If, like me, you took too many English Literature courses at university (God, what a waste…), you might also find Oliver’s RPGs laugh-out-loud funny.

Even better, he generously offers a free game template for non-commercial use (which this is), asking only for proper credit (which we’ve dutifully provided).

Dangerously armed with a form fit for purpose, I set out in search of a subject.

Now, those of us of a certain age may remember that waaaaaaaay back in issue #3 of the original Journal of the Travellers’ Aid Society, there was an article called “Mining the Asteroids” – a delightful little 2d6-driven, flowchart-based solo game.

Sure, you could play it with friends… if they played Traveller. But come on – who had those as a kid? Amirite?

Inspired, I began scribbling furiously. Once the form was filled with glorious nonsense, I presented it to my cocreator – known around my home as “The Squire” – with the same pride a cat shows when dropping a headless rat on the living room carpet in front of its owner.

His reaction was, predictably, similar.

As usual, I’d gotten the math horribly wrong (see English Literature comment above).
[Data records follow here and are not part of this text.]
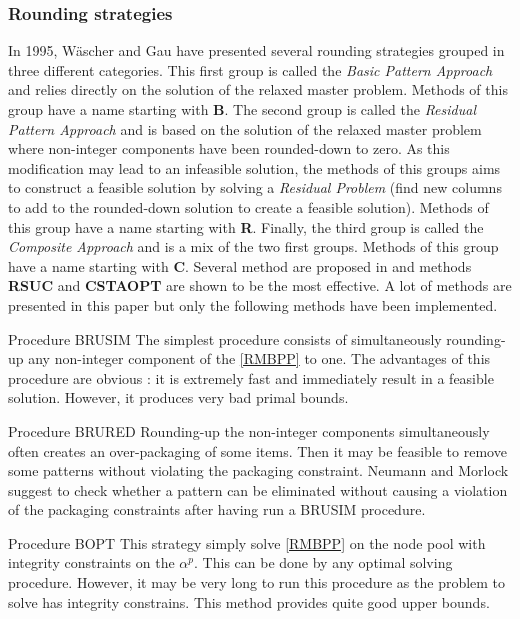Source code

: \subsubsection{Rounding strategies}

In 1995, Wäscher and Gau have presented several rounding strategies grouped in three different categories. This first group is called the \textit{Basic Pattern Approach} and relies directly on the solution of the relaxed master problem. Methods of this group have a name starting with \textbf{B}. The second group is called the \textit{Residual Pattern Approach} and is based on the solution of the relaxed master problem where non-integer components have been rounded-down to zero. As this modification may lead to an infeasible solution, the methods of this groups aims to construct a feasible solution by solving a \textit{Residual Problem} (find new columns to add to the rounded-down solution to create a feasible solution).  Methods of this group have a name starting with \textbf{R}. Finally, the third group is called the \textit{Composite Approach} and is a mix of the two first groups.  Methods of this group have a name starting with \textbf{C}. Several method are proposed in \cite{wascher1996heuristics} and methods \textbf{RSUC} and \textbf{CSTAOPT} are shown to be the most effective. A lot of methods are presented in this paper but only the following methods have been implemented.

\begin{paragraph}{Procedure BRUSIM}
	The simplest procedure consists of simultaneously rounding-up any non-integer component of the \eqref{RMBPP} to one. The advantages of this procedure are obvious : it is extremely fast and immediately result in a feasible solution. However, it produces very bad primal bounds.
\end{paragraph}

\begin{paragraph}{Procedure BRURED}
	Rounding-up the non-integer components simultaneously often creates an over-packaging of some items. Then it may be feasible to remove some patterns without violating the packaging constraint. Neumann and Morlock \cite{bankhofer2000quantitative} suggest to check whether a pattern can be eliminated without causing a violation of the packaging constraints after having run a BRUSIM procedure.
\end{paragraph}

\begin{paragraph}{Procedure BOPT}
	This strategy simply solve \eqref{RMBPP} on the node pool with integrity constraints on the $\alpha^p$. This can be done by any optimal solving procedure. However, it may be very long to run this procedure as the problem to solve has integrity constrains. This method provides quite good upper bounds.
\end{paragraph}

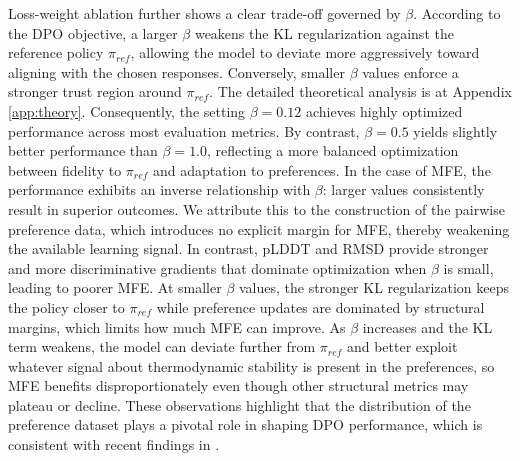 Loss-weight ablation further shows a clear trade-off governed by $\beta$. 
{
According to the DPO objective, 
a larger $\beta$ weakens the KL regularization against the reference policy $\pi_{ref}$, allowing the model to deviate more aggressively toward aligning with the chosen responses. Conversely, smaller $\beta$ values enforce a stronger trust region around $\pi_{ref}$. The detailed theoretical analysis is at Appendix \ref{app:theory}.
}
Consequently, the setting $\beta=0.12$ achieves highly optimized performance across most evaluation metrics. By contrast, $\beta=0.5$ yields slightly better performance than $\beta=1.0$, reflecting a more balanced optimization between fidelity to $\pi_{ref}$ and adaptation to preferences. In the case of MFE, the performance exhibits an inverse relationship with $\beta$: larger values consistently result in superior outcomes. We attribute this to the construction of the pairwise preference data, which introduces no explicit margin for MFE, thereby weakening the available learning signal. In contrast, pLDDT and RMSD provide stronger and more discriminative gradients that dominate optimization when $\beta$ is small, leading to poorer MFE. At smaller $\beta$ values, the stronger KL regularization keeps the policy closer to $\pi_{ref}$ while preference updates are dominated by structural margins, which limits how much MFE can improve. As $\beta$ increases and the KL term weakens, the model can deviate further from $\pi_{ref}$ and better exploit whatever signal about thermodynamic stability is present in the preferences, so MFE benefits disproportionately even though other structural metrics may plateau or decline. These observations highlight that the distribution of the preference dataset plays a pivotal role in shaping DPO performance, which is consistent with recent findings in \citep{Pan2025WhatMI}.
Enter Tom Price, to save the day. My sincere gratitude to him – and to all of you for indulging this madness.

Tom’s Comments

This was a fun project, looking at BeltStrike (I still have my own copy on my shelf–see the picture), doing the layout which, like drawing maps and deckplans, I find relaxing, and doing the probability distributions… (more on that later).

I was already familiar with some of Oliver Darkshire’s work (my favourite is Trapped in a Cabin with Lord Byron; after all, the idea of the “Summer of 1816” with Lord Byron, Percey Shelly, John Polidori and, of course, Mary Wollstonecraft is fascinating! They even did a Doctor Who episode about it – but I’m digressing…). I was not aware, however, that he offered a free game template for mad people like Greg and me…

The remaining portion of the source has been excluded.